DESCRIPTION OF THE TASK: Go through the material and return every line that contains the string "zijn".

▼

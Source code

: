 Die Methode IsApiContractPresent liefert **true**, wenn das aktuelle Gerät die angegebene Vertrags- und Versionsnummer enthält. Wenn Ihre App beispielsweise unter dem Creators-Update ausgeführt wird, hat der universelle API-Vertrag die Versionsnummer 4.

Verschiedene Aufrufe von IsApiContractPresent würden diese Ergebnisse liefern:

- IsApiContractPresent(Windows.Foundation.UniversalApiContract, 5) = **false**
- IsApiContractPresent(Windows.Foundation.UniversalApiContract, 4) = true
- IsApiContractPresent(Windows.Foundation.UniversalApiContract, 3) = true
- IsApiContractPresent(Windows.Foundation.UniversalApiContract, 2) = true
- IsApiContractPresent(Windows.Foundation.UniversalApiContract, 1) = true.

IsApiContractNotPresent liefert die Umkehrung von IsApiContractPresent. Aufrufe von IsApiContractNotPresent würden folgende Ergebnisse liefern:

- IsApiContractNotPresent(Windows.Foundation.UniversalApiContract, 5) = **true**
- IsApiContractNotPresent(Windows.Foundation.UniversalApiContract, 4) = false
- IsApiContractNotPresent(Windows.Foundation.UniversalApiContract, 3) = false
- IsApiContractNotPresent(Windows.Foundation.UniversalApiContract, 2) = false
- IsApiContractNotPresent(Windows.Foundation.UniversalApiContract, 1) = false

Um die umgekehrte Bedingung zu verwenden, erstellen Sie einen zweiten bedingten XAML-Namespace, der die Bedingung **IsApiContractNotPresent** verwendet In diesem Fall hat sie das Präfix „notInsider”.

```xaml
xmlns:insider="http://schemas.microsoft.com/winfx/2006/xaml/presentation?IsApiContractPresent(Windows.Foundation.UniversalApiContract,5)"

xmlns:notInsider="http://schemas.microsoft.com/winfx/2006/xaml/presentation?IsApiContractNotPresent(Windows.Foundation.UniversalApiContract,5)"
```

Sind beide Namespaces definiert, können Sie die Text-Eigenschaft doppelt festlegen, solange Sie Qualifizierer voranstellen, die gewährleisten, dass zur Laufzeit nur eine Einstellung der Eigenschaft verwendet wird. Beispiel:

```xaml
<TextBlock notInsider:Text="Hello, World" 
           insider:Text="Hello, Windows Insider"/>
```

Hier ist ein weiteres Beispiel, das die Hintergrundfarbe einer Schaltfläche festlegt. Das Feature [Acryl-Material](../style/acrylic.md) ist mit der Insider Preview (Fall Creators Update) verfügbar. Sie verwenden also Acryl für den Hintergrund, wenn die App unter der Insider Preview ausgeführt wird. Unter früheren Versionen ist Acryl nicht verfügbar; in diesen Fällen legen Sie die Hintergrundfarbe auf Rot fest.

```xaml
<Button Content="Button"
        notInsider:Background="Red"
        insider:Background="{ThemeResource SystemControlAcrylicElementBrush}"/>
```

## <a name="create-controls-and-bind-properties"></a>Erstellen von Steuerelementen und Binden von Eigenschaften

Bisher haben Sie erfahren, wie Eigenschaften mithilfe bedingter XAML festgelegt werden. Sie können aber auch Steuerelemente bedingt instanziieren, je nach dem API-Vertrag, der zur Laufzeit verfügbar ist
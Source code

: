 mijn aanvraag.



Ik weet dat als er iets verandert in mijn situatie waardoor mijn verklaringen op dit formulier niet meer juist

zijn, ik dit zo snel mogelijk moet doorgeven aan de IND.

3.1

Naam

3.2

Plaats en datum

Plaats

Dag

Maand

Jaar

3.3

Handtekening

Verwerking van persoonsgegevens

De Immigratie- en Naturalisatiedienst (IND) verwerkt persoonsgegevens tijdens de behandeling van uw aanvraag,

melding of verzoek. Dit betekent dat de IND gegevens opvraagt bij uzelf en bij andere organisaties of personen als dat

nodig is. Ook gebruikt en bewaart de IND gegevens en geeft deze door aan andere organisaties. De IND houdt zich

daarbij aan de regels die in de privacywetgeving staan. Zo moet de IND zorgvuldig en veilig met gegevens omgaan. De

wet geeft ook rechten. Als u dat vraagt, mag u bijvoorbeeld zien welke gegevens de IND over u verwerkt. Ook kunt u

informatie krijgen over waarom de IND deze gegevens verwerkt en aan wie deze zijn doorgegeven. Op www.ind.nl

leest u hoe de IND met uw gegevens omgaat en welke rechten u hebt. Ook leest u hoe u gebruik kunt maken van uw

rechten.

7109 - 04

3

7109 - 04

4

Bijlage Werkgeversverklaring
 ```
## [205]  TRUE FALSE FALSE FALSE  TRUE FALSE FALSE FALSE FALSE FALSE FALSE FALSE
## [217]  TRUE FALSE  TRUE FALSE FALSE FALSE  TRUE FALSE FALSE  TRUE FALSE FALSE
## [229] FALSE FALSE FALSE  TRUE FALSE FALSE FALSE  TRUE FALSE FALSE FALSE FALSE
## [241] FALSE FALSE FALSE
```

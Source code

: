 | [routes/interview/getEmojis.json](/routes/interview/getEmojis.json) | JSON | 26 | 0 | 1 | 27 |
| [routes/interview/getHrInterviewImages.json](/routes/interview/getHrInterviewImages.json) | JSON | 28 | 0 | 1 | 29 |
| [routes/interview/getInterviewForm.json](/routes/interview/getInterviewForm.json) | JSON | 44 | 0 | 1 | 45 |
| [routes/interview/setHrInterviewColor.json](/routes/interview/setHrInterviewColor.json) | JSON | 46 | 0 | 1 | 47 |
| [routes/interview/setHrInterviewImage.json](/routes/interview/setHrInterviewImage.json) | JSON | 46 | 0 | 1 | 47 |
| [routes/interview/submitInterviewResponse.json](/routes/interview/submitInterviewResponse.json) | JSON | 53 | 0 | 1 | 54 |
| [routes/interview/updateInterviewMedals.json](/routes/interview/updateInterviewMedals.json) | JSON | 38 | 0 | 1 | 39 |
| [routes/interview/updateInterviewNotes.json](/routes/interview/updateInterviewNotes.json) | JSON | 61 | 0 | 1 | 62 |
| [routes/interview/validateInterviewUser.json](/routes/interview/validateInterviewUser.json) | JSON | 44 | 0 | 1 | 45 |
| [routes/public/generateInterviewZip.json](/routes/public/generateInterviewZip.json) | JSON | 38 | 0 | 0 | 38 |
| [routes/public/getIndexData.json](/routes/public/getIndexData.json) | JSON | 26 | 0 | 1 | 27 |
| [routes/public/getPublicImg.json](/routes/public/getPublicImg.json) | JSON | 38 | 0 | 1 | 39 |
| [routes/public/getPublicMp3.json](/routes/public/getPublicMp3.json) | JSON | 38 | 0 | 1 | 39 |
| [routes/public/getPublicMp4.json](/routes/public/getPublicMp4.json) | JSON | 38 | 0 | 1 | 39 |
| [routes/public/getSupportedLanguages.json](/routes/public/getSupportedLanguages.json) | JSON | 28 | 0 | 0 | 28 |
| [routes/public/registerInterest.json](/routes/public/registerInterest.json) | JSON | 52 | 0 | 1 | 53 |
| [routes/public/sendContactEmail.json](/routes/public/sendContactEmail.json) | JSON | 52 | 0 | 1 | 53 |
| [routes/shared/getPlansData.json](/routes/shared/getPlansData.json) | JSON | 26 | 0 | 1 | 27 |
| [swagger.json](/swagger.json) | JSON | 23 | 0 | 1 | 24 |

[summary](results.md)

▲

RESULT FOR THIS EXERCISE:
zijn, ik dit zo snel mogelijk moet doorgeven aan de IND.
informatie krijgen over waarom de IND deze gegevens verwerkt en aan wie deze zijn doorgegeven. Op www.ind.nl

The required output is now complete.